In Situ High Temperature SERS Study of Oxygen Adsorbed on Ag: Support and Electrochemical Promotion Effects

Abstract

AbstractIn situ surface enhanced Raman spectra (SERS) of adsorbed oxygen were obtained during oxygen adsorption and ethylene epoxidation on Ag catalyst surfaces at temperatures between 25 and 400 °C and atmospheric total pressure. Three types of Ag catalysts were investigated: (I) Ag supported on a‐Al2O3, (II) Ag films deposited on quartz and (III) Ag films deposited on the O2‐ conducting solid electrolyte Y2O3‐stabilized ZrO2 (YSZ). In the last case the effect of the application of external voltages (‐2 V to +2 V) on the SERS was also examined “in situ” in order to investigate the effect of Non‐Faradaic Electrochemical Modification of Catalytic Activity (NEMCA). Bands at 240, 345, 815, 870, 980 and 1630 cm−1 were observed for the oxygen‐Ag/YSZ system. The 815 and 980 cm−1 bands were also observed for the Ag/quartz and Ag/a‐Al2O3 samples. The intense band at 815 cm−1, assigned to the O‐O stretching vibration of a molecularly adsorbed oxygen species, exhibited an isotope shift of 20 cm−1 upon replacing 16O2 with 18O2. This band is present during ethylene epoxidation at temperatures up to 350 °C and its relative Raman intensity decreases with decreasing O2 to C2H4 ratio.
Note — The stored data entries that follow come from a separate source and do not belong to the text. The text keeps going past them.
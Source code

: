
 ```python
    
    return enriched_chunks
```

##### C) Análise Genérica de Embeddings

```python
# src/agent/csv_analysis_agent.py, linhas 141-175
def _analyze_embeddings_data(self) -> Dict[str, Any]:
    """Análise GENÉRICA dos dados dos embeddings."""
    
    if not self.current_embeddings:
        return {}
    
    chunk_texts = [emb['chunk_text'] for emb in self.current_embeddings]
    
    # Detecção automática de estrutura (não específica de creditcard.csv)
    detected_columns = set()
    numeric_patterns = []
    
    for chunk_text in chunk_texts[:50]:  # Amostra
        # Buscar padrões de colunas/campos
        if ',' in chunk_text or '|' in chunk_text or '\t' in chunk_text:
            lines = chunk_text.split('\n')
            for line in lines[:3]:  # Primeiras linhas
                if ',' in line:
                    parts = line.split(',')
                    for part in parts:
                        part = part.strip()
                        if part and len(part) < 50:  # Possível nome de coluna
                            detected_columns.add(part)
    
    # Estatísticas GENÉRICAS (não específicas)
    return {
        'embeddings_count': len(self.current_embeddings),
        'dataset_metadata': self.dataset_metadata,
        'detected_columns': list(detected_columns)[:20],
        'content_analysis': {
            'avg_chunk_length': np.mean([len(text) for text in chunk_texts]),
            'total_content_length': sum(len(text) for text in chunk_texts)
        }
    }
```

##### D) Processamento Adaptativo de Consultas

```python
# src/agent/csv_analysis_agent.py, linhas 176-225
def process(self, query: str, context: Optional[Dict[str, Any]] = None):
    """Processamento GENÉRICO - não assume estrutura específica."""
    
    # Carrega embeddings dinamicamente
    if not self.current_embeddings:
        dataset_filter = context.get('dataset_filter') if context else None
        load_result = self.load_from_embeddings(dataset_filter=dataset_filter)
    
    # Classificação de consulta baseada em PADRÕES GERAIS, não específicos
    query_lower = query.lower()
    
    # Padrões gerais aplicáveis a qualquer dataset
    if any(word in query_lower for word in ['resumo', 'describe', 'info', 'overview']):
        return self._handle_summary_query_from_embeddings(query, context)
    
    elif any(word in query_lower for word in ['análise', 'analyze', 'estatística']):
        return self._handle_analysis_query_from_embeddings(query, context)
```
The excitation profile of the 815 cm−1 band and the existence of the overtone at 1630 cm−1 indicate that preresonance Raman enhancement is also responsible for the high intensity spectra obtained. In the case of Ag/YSZ it was found that increasing catalyst potential strengthens the O‐O bond and increases the band intensity, while decreasing catalyst potential causes a decrease in bond strength and band intensity. These observations can be accounted for within the framework of previous NEMCA studies. However the change in relative band intensity can also be due to the effect of applied voltage and changing Fermi level and work function on the enhancing mechanism of SERS.